第十九章 幽霊屋敷で昼食を
第十九章 幽霊屋敷で昼食を
マリーちゃん以来、私の元を訪れる者はなく、ひたすら特訓に励む日々が続いた。ようやく五回腕立て伏せができるようになった。百回は遠い。
「カイン様。」
メイドさんが私を呼びに来た。そろそろお昼の時間かな。こんな生活だと食べること以外に楽しみがない。
「今日のお昼は何ですか?」
「チキンの香草焼きです。カイン様、お好きでしょう?」
メイドさんがにっこり笑って答えた。この人好きだな。主従の一線は絶対に越えてこないが、時折親しげに話す時がある。それが嬉しくさせるのだ。

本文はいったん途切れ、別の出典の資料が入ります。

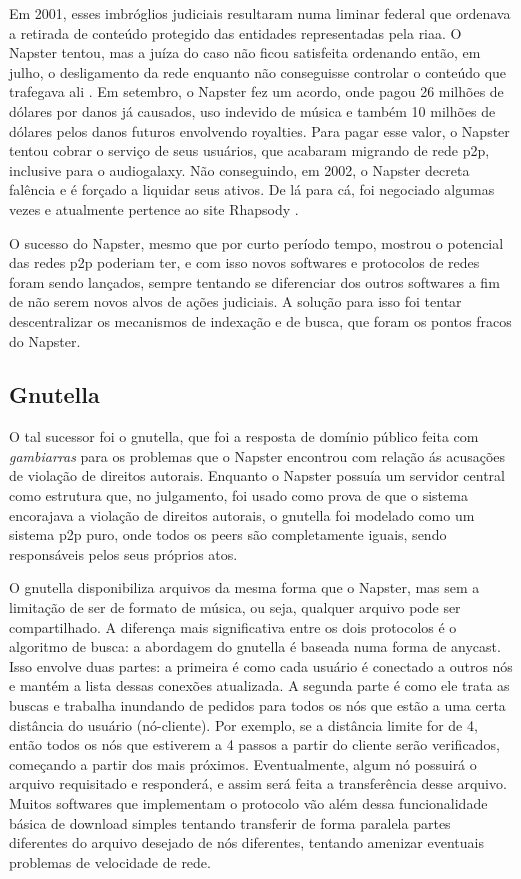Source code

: Em 2001, esses imbróglios judiciais resultaram numa liminar federal que ordenava a
retirada de conteúdo protegido das entidades representadas pela \gls*{riaa}. O Napster
tentou, mas a juíza do caso não ficou satisfeita ordenando então, em julho, o
desligamento da rede enquanto não conseguisse controlar o conteúdo que trafegava ali
\cite{site:wiki-napster}. Em setembro, o Napster fez um acordo, onde pagou 26 milhões de
dólares por danos já causados, uso indevido de música e também 10 milhões de dólares
pelos danos futuros envolvendo royalties. Para pagar esse valor, o Napster tentou cobrar
o serviço de seus usuários, que acabaram migrando de rede \gls*{p2p}, inclusive para o
\gls*{audiogalaxy}. Não conseguindo, em 2002, o Napster decreta falência e é forçado a
liquidar seus ativos. De lá para cá, foi negociado algumas vezes e atualmente pertence
ao site Rhapsody \cite{site:napster-rhapsody}.

O sucesso do Napster, mesmo que por curto período tempo, mostrou o potencial das redes
\gls*{p2p} poderiam ter, e com isso novos softwares e protocolos de redes foram sendo
lançados, sempre tentando se diferenciar dos outros softwares a fim de não serem novos
alvos de ações judiciais. A solução para isso foi tentar descentralizar os mecanismos de
indexação e de busca, que foram os pontos fracos do Napster.

\subsection{Gnutella}

O tal sucessor foi o \gls{gnutella}, que foi a resposta de domínio público feita com
\emph{gambiarras} para os problemas que o Napster encontrou com relação ás acusações de
violação de direitos autorais. Enquanto o Napster possuía um servidor central como
estrutura que, no julgamento, foi usado como prova de que o sistema encorajava a
violação de direitos autorais, o \gls*{gnutella} foi modelado como um sistema \gls*{p2p}
puro, onde todos os \glspl*{peer} são completamente iguais, sendo responsáveis pelos
seus próprios atos.

O \gls*{gnutella} disponibiliza arquivos da mesma forma que o Napster, mas sem a
limitação de ser de formato de música, ou seja, qualquer arquivo pode ser compartilhado.
A diferença mais significativa entre os dois protocolos é o algoritmo de busca: a
abordagem do \gls*{gnutella} é baseada numa forma de \gls{anycast}. Isso envolve duas
partes: a primeira é como cada usuário é conectado a outros nós e mantém a lista dessas
conexões atualizada. A segunda parte é como ele trata as buscas e trabalha inundando de
pedidos para todos os nós que estão a uma certa distância do usuário (nó-cliente). Por
exemplo, se a distância limite for de 4, então todos os nós que estiverem a 4 passos a
partir do cliente serão verificados, começando a partir dos mais próximos.
Eventualmente, algum nó possuirá o arquivo requisitado e responderá, e assim será feita
a transferência desse arquivo. Muitos softwares que implementam o protocolo vão além
dessa funcionalidade básica de download simples tentando transferir de forma paralela
partes diferentes do arquivo desejado de nós diferentes, tentando amenizar eventuais
problemas de velocidade de rede.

「今日は大公がご一緒に昼食をと。大公のお父上様にカイン様をお引き合わせしたいそうです。」
歩きながらメイドさんが言った。
「そうなんですか!?大公のお父様って伯父上ですよね。初めて会います。」
「そうですね。記憶を失ってから初めてですよね。シュテファン様もお会いできるのを楽しみにしていましたよ。」
シュテファン様とは伯父上のことだろうか。メイドさんは優しく微笑んだ。
記憶を失ってから、というかこの魔界に来てから伯父上には初めて会う。そりゃ当然のことだ。優しい人だといいけど。ああ、緊張する。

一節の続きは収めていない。